The Lieutenant nodded and moved his headrest to a more comfortable angle for conversation, then began, “It was a weirdie. We had been observing it for a long time from orbit …”
Christened Meatball because Captain Williamson of the cultural contact and survey vessel
Descartes
had declined, very forcibly, to have such an odd and distasteful planet named after him, it had to be seen to be believed—and even then it had been difficult for its discoverers to believe what they were seeing.
Its oceans were a thick, living soup and its land masses were almost completely covered by slow-moving carpets of animal life. In many areas there were mineral outcroppings and soil which supported vegetable life, and other forms of vegetation grew in the water, on the sea bed, or rooted itself on the organic land surface. But the greater part of the land surface was covered by a layer of animal life which in some places was half a mile thick.

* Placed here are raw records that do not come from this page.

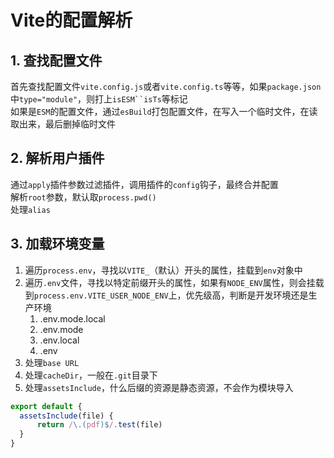 # Vite的配置解析
## 1. 查找配置文件
首先查找配置文件`vite.config.js`或者`vite.config.ts`等等，如果`package.json`中`type="module"`，则打上`isESM``isTs`等标记   
如果是`ESM`的配置文件，通过`esBuild`打包配置文件，在写入一个临时文件，在读取出来，最后删掉临时文件


## 2. 解析用户插件
通过`apply`插件参数过滤插件，调用插件的`config`钩子，最终合并配置   
解析`root`参数，默认取`process.pwd()`  
处理`alias`   
## 3. 加载环境变量
1. 遍历`process.env`，寻找以`VITE_`（默认）开头的属性，挂载到`env`对象中
2. 遍历`.env`文件，寻找以特定前缀开头的属性，如果有`NODE_ENV`属性，则会挂载到`process.env.VITE_USER_NODE_ENV`上，优先级高，判断是开发环境还是生产环境
   1. .env.mode.local
   2. .env.mode
   3. .env.local
   4. .env
3. 处理`base URL`
4. 处理`cacheDir`，一般在`.git`目录下
5. 处理`assetsInclude`，什么后缀的资源是静态资源，不会作为模块导入
``` javascript
export default {
  assetsInclude(file) {
      return /\.(pdf)$/.test(file)
  }
}
``` 
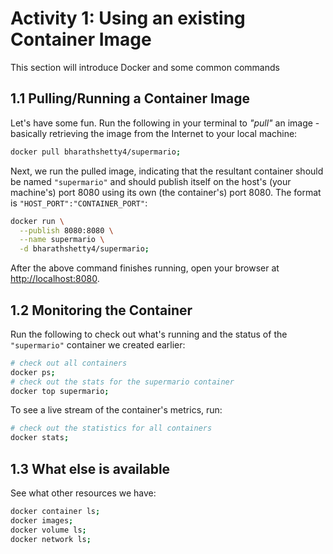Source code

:# Activity 1: Using an existing Container Image
This section will introduce Docker and some common commands

## 1.1 Pulling/Running a Container Image
Let's have some fun. Run the following in your terminal to *"pull"* an image - basically retrieving the image from the Internet to your local machine:

```bash
docker pull bharathshetty4/supermario;
```

Next, we run the pulled image, indicating that the resultant container should be named `"supermario"` and should publish itself on the host's (your machine's) port 8080 using its own (the container's) port 8080. The format is `"HOST_PORT":"CONTAINER_PORT"`:

```bash
docker run \
  --publish 8080:8080 \
  --name supermario \
  -d bharathshetty4/supermario;
```

After the above command finishes running, open your browser at [http://localhost:8080](http://localhost:8080).

## 1.2 Monitoring the Container
Run the following to check out what's running and the status of the `"supermario"` container we created earlier:

```bash
# check out all containers
docker ps;
# check out the stats for the supermario container
docker top supermario;
```

To see a live stream of the container's metrics, run:

```bash
# check out the statistics for all containers
docker stats;
```

## 1.3 What else is available
See what other resources we have:

```bash
docker container ls;
docker images;
docker volume ls;
docker network ls;
```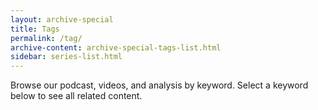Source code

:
 ```yaml
---
layout: archive-special
title: Tags
permalink: /tag/
archive-content: archive-special-tags-list.html
sidebar: series-list.html
---
```


Browse our podcast, videos, and analysis by keyword. Select a keyword below to see all related content.
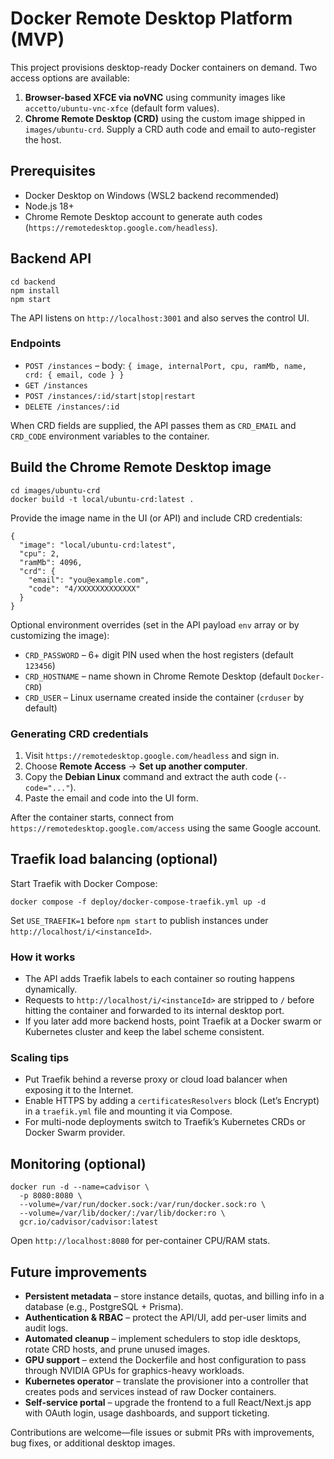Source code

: # Docker Remote Desktop Platform (MVP)

This project provisions desktop-ready Docker containers on demand. Two access options are available:

1. **Browser-based XFCE via noVNC** using community images like `accetto/ubuntu-vnc-xfce` (default form values).
2. **Chrome Remote Desktop (CRD)** using the custom image shipped in `images/ubuntu-crd`. Supply a CRD auth code and email to auto-register the host.

## Prerequisites

- Docker Desktop on Windows (WSL2 backend recommended)
- Node.js 18+
- Chrome Remote Desktop account to generate auth codes (`https://remotedesktop.google.com/headless`).

## Backend API

```
cd backend
npm install
npm start
```

The API listens on `http://localhost:3001` and also serves the control UI.

### Endpoints

- `POST /instances` – body: `{ image, internalPort, cpu, ramMb, name, crd: { email, code } }`
- `GET /instances`
- `POST /instances/:id/start|stop|restart`
- `DELETE /instances/:id`

When CRD fields are supplied, the API passes them as `CRD_EMAIL` and `CRD_CODE` environment variables to the container.

## Build the Chrome Remote Desktop image

```
cd images/ubuntu-crd
docker build -t local/ubuntu-crd:latest .
```

Provide the image name in the UI (or API) and include CRD credentials:

```
{
  "image": "local/ubuntu-crd:latest",
  "cpu": 2,
  "ramMb": 4096,
  "crd": {
    "email": "you@example.com",
    "code": "4/XXXXXXXXXXXXX"
  }
}
```

Optional environment overrides (set in the API payload `env` array or by customizing the image):

- `CRD_PASSWORD` – 6+ digit PIN used when the host registers (default `123456`)
- `CRD_HOSTNAME` – name shown in Chrome Remote Desktop (default `Docker-CRD`)
- `CRD_USER` – Linux username created inside the container (`crduser` by default)

### Generating CRD credentials

1. Visit `https://remotedesktop.google.com/headless` and sign in.
2. Choose **Remote Access** → **Set up another computer**.
3. Copy the **Debian Linux** command and extract the auth code (`--code="..."`).
4. Paste the email and code into the UI form.

After the container starts, connect from `https://remotedesktop.google.com/access` using the same Google account.

## Traefik load balancing (optional)

Start Traefik with Docker Compose:

```
docker compose -f deploy/docker-compose-traefik.yml up -d
```

Set `USE_TRAEFIK=1` before `npm start` to publish instances under `http://localhost/i/<instanceId>`.

### How it works

- The API adds Traefik labels to each container so routing happens dynamically.
- Requests to `http://localhost/i/<instanceId>` are stripped to `/` before hitting the container and forwarded to its internal desktop port.
- If you later add more backend hosts, point Traefik at a Docker swarm or Kubernetes cluster and keep the label scheme consistent.

### Scaling tips

- Put Traefik behind a reverse proxy or cloud load balancer when exposing it to the Internet.
- Enable HTTPS by adding a `certificatesResolvers` block (Let’s Encrypt) in a `traefik.yml` file and mounting it via Compose.
- For multi-node deployments switch to Traefik’s Kubernetes CRDs or Docker Swarm provider.

## Monitoring (optional)

```
docker run -d --name=cadvisor \
  -p 8080:8080 \
  --volume=/var/run/docker.sock:/var/run/docker.sock:ro \
  --volume=/var/lib/docker/:/var/lib/docker:ro \
  gcr.io/cadvisor/cadvisor:latest
```

Open `http://localhost:8080` for per-container CPU/RAM stats.

## Future improvements

- **Persistent metadata** – store instance details, quotas, and billing info in a database (e.g., PostgreSQL + Prisma).
- **Authentication & RBAC** – protect the API/UI, add per-user limits and audit logs.
- **Automated cleanup** – implement schedulers to stop idle desktops, rotate CRD hosts, and prune unused images.
- **GPU support** – extend the Dockerfile and host configuration to pass through NVIDIA GPUs for graphics-heavy workloads.
- **Kubernetes operator** – translate the provisioner into a controller that creates pods and services instead of raw Docker containers.
- **Self-service portal** – upgrade the frontend to a full React/Next.js app with OAuth login, usage dashboards, and support ticketing.

Contributions are welcome—file issues or submit PRs with improvements, bug fixes, or additional desktop images.
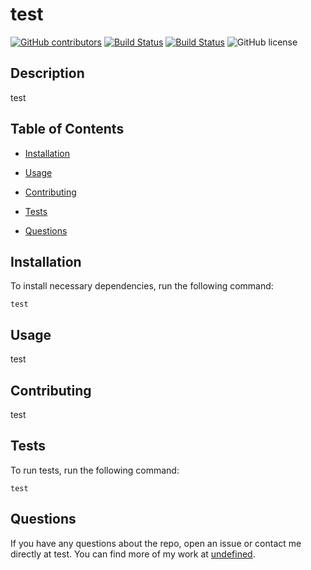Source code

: # test
  [![GitHub contributors](https://img.shields.io/github/contributors/Naereen/StrapDown.js.svg)](https://GitHub.com/dnsghd49/goodReadMeGen/graphs/contributors/)
  [![Build Status](https://img.shields.io/github/forks/dnsghd49/goodReadMeGen.svg)](https://github.com/dnsghd49/goodReadMeGen/network)
  [![Build Status](https://img.shields.io/github/stars/dnsghd49/goodReadMeGen.svg)](https://github.com/dnsghd49/goodReadMeGen)
  ![GitHub license](https://img.shields.io/badge/license-MIT-blue.svg)


## Description

test

## Table of Contents 

* [Installation](#installation)

* [Usage](#usage)

* [Contributing](#contributing)

* [Tests](#tests)

* [Questions](#questions)

## Installation

To install necessary dependencies, run the following command:

```
test
```

## Usage

test


  
## Contributing

test

## Tests

To run tests, run the following command:

```
test
```

## Questions

If you have any questions about the repo, open an issue or contact me directly at test. You can find more of my work at [undefined](https://github.com/undefined/).
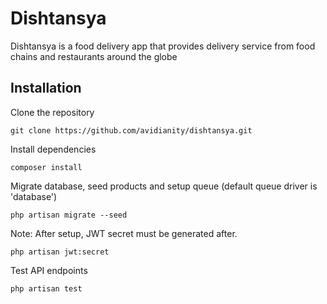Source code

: # Dishtansya

Dishtansya is a food delivery app that provides delivery service from food chains and
restaurants around the globe

## Installation

Clone the repository

```shell
git clone https://github.com/avidianity/dishtansya.git
```

Install dependencies

```shell
composer install
```

Migrate database, seed products and setup queue (default queue driver is 'database')

```shell
php artisan migrate --seed
```

Note: After setup, JWT secret must be generated after.

```shell
php artisan jwt:secret
```

Test API endpoints

```shell
php artisan test
```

This vast organic carpet was subdivided into strata which crawled and slipped and fought their way through each other to gain access to necessary topsurface vegetation or subsurface minerals or simply to choke off and cannibalize each other. During the course of this slow, gargantuan struggle these living strata heaved themselves into hills and valleys, altering the shapes of lakes and coastlines and changing the whole topography of their world from month to month.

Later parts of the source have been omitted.